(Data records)

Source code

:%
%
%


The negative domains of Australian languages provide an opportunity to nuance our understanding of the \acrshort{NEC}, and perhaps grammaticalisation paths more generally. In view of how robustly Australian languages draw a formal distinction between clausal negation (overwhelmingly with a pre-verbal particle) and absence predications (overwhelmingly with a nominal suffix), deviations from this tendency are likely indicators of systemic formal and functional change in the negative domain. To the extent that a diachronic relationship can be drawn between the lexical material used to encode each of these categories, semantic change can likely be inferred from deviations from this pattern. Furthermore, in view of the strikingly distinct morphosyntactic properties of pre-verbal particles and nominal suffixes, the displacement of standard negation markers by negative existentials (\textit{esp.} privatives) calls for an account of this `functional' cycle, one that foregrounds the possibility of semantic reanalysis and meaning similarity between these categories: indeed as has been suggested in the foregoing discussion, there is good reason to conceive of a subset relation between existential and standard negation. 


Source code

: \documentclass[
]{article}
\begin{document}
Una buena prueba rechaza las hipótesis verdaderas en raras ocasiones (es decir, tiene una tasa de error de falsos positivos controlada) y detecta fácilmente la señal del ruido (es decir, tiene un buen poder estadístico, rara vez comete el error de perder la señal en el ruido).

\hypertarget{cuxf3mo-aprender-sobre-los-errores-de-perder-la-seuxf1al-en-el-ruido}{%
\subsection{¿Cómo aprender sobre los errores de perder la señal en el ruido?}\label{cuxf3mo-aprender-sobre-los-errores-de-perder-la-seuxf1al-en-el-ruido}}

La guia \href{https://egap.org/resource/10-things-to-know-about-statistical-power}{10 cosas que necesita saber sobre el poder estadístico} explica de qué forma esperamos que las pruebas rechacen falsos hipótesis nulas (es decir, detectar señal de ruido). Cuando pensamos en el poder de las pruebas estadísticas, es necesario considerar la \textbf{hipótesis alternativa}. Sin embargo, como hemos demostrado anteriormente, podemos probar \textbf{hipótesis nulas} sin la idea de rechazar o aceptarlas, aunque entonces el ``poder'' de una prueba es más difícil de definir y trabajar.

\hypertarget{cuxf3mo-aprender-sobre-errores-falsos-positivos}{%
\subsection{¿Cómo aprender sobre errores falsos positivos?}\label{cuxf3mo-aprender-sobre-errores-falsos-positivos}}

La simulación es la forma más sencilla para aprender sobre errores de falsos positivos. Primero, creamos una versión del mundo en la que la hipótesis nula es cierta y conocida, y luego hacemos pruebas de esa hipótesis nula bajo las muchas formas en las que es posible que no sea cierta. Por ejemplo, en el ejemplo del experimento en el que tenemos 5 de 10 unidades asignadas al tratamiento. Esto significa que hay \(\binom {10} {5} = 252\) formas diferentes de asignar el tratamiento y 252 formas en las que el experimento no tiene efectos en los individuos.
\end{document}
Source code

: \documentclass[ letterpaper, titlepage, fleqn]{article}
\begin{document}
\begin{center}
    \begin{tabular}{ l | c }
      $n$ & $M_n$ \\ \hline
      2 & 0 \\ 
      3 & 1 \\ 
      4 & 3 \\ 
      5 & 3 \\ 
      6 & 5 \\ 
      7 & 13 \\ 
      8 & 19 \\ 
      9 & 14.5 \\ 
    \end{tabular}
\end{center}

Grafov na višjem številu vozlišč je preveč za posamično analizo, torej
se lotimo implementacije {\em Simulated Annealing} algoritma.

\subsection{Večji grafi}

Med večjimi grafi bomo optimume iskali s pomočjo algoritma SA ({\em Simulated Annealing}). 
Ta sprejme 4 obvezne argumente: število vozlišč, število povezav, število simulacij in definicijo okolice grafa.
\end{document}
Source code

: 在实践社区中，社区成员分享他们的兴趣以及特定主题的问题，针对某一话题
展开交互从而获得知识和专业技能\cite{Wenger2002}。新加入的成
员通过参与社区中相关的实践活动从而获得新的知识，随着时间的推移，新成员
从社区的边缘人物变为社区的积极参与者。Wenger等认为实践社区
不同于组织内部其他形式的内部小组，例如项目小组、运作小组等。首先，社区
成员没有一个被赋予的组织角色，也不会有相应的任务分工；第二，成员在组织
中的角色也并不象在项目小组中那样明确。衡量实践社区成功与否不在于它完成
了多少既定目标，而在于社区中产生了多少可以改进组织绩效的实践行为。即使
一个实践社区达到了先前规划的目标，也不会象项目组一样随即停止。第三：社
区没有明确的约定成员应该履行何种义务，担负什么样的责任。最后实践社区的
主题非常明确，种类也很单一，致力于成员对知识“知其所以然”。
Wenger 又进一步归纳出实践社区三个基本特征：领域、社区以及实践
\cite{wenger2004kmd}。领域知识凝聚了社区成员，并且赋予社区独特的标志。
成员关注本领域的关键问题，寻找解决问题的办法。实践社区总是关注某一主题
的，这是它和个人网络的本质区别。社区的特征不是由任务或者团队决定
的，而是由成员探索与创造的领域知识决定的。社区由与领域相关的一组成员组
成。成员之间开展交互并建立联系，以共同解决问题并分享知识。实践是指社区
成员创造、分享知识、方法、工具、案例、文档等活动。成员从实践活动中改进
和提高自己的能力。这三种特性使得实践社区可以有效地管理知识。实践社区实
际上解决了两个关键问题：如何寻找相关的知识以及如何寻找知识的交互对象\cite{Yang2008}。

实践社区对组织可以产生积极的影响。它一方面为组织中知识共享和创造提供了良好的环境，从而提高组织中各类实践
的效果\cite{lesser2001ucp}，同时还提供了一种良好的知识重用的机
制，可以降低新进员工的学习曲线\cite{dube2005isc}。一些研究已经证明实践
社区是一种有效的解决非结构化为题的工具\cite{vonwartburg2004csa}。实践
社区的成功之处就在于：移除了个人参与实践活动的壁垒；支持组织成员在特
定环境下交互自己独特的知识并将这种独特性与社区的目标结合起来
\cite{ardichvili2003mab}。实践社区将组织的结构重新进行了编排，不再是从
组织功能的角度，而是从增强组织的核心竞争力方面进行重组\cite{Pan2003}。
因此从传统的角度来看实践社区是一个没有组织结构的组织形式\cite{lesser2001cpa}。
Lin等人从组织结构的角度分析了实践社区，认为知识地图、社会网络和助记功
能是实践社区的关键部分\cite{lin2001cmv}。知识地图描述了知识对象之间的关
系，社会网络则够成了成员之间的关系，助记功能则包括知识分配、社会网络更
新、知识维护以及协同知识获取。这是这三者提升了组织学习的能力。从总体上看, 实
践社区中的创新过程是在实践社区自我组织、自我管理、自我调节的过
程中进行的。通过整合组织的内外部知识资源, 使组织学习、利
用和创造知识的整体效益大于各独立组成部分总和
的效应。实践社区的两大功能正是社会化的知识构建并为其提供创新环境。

PROBLEM »
Please retype all of the data above exactly as it appears.

OUTPUT FOR THIS EXERCISE »
Source code

:%
%
%


The negative domains of Australian languages provide an opportunity to nuance our understanding of the \acrshort{NEC}, and perhaps grammaticalisation paths more generally. In view of how robustly Australian languages draw a formal distinction between clausal negation (overwhelmingly with a pre-verbal particle) and absence predications (overwhelmingly with a nominal suffix), deviations from this tendency are likely indicators of systemic formal and functional change in the negative domain. To the extent that a diachronic relationship can be drawn between the lexical material used to encode each of these categories, semantic change can likely be inferred from deviations from this pattern. Furthermore, in view of the strikingly distinct morphosyntactic properties of pre-verbal particles and nominal suffixes, the displacement of standard negation markers by negative existentials (\textit{esp.} privatives) calls for an account of this `functional' cycle, one that foregrounds the possibility of semantic reanalysis and meaning similarity between these categories: indeed as has been suggested in the foregoing discussion, there is good reason to conceive of a subset relation between existential and standard negation. 


Source code

: \documentclass[
]{article}
\begin{document}
Una buena prueba rechaza las hipótesis verdaderas en raras ocasiones (es decir, tiene una tasa de error de falsos positivos controlada) y detecta fácilmente la señal del ruido (es decir, tiene un buen poder estadístico, rara vez comete el error de perder la señal en el ruido).

\hypertarget{cuxf3mo-aprender-sobre-los-errores-de-perder-la-seuxf1al-en-el-ruido}{%
\subsection{¿Cómo aprender sobre los errores de perder la señal en el ruido?}\label{cuxf3mo-aprender-sobre-los-errores-de-perder-la-seuxf1al-en-el-ruido}}

La guia \href{https://egap.org/resource/10-things-to-know-about-statistical-power}{10 cosas que necesita saber sobre el poder estadístico} explica de qué forma esperamos que las pruebas rechacen falsos hipótesis nulas (es decir, detectar señal de ruido). Cuando pensamos en el poder de las pruebas estadísticas, es necesario considerar la \textbf{hipótesis alternativa}. Sin embargo, como hemos demostrado anteriormente, podemos probar \textbf{hipótesis nulas} sin la idea de rechazar o aceptarlas, aunque entonces el ``poder'' de una prueba es más difícil de definir y trabajar.

\hypertarget{cuxf3mo-aprender-sobre-errores-falsos-positivos}{%
\subsection{¿Cómo aprender sobre errores falsos positivos?}\label{cuxf3mo-aprender-sobre-errores-falsos-positivos}}

La simulación es la forma más sencilla para aprender sobre errores de falsos positivos. Primero, creamos una versión del mundo en la que la hipótesis nula es cierta y conocida, y luego hacemos pruebas de esa hipótesis nula bajo las muchas formas en las que es posible que no sea cierta. Por ejemplo, en el ejemplo del experimento en el que tenemos 5 de 10 unidades asignadas al tratamiento. Esto significa que hay \(\binom {10} {5} = 252\) formas diferentes de asignar el tratamiento y 252 formas en las que el experimento no tiene efectos en los individuos.
\end{document}
Source code

: \documentclass[ letterpaper, titlepage, fleqn]{article}
\begin{document}
\begin{center}
    \begin{tabular}{ l | c }
      $n$ & $M_n$ \\ \hline
      2 & 0 \\ 
      3 & 1 \\ 
      4 & 3 \\ 
      5 & 3 \\ 
      6 & 5 \\ 
      7 & 13 \\ 
      8 & 19 \\ 
      9 & 14.5 \\ 
    \end{tabular}
\end{center}

Grafov na višjem številu vozlišč je preveč za posamično analizo, torej
se lotimo implementacije {\em Simulated Annealing} algoritma.

\subsection{Večji grafi}

Med večjimi grafi bomo optimume iskali s pomočjo algoritma SA ({\em Simulated Annealing}). 
Ta sprejme 4 obvezne argumente: število vozlišč, število povezav, število simulacij in definicijo okolice grafa.
\end{document}
Source code

: 在实践社区中，社区成员分享他们的兴趣以及特定主题的问题，针对某一话题
展开交互从而获得知识和专业技能\cite{Wenger2002}。新加入的成
员通过参与社区中相关的实践活动从而获得新的知识，随着时间的推移，新成员
从社区的边缘人物变为社区的积极参与者。Wenger等认为实践社区
不同于组织内部其他形式的内部小组，例如项目小组、运作小组等。首先，社区
成员没有一个被赋予的组织角色，也不会有相应的任务分工；第二，成员在组织
中的角色也并不象在项目小组中那样明确。衡量实践社区成功与否不在于它完成
了多少既定目标，而在于社区中产生了多少可以改进组织绩效的实践行为。即使
一个实践社区达到了先前规划的目标，也不会象项目组一样随即停止。第三：社
区没有明确的约定成员应该履行何种义务，担负什么样的责任。最后实践社区的
主题非常明确，种类也很单一，致力于成员对知识“知其所以然”。
Wenger 又进一步归纳出实践社区三个基本特征：领域、社区以及实践
\cite{wenger2004kmd}。领域知识凝聚了社区成员，并且赋予社区独特的标志。
成员关注本领域的关键问题，寻找解决问题的办法。实践社区总是关注某一主题
的，这是它和个人网络的本质区别。社区的特征不是由任务或者团队决定
的，而是由成员探索与创造的领域知识决定的。社区由与领域相关的一组成员组
成。成员之间开展交互并建立联系，以共同解决问题并分享知识。实践是指社区
成员创造、分享知识、方法、工具、案例、文档等活动。成员从实践活动中改进
和提高自己的能力。这三种特性使得实践社区可以有效地管理知识。实践社区实
际上解决了两个关键问题：如何寻找相关的知识以及如何寻找知识的交互对象\cite{Yang2008}。

实践社区对组织可以产生积极的影响。它一方面为组织中知识共享和创造提供了良好的环境，从而提高组织中各类实践
的效果\cite{lesser2001ucp}，同时还提供了一种良好的知识重用的机
制，可以降低新进员工的学习曲线\cite{dube2005isc}。一些研究已经证明实践
社区是一种有效的解决非结构化为题的工具\cite{vonwartburg2004csa}。实践
社区的成功之处就在于：移除了个人参与实践活动的壁垒；支持组织成员在特
定环境下交互自己独特的知识并将这种独特性与社区的目标结合起来
\cite{ardichvili2003mab}。实践社区将组织的结构重新进行了编排，不再是从
组织功能的角度，而是从增强组织的核心竞争力方面进行重组\cite{Pan2003}。
因此从传统的角度来看实践社区是一个没有组织结构的组织形式\cite{lesser2001cpa}。
Lin等人从组织结构的角度分析了实践社区，认为知识地图、社会网络和助记功
能是实践社区的关键部分\cite{lin2001cmv}。知识地图描述了知识对象之间的关
系，社会网络则够成了成员之间的关系，助记功能则包括知识分配、社会网络更
新、知识维护以及协同知识获取。这是这三者提升了组织学习的能力。从总体上看, 实
践社区中的创新过程是在实践社区自我组织、自我管理、自我调节的过
程中进行的。通过整合组织的内外部知识资源, 使组织学习、利
用和创造知识的整体效益大于各独立组成部分总和
的效应。实践社区的两大功能正是社会化的知识构建并为其提供创新环境。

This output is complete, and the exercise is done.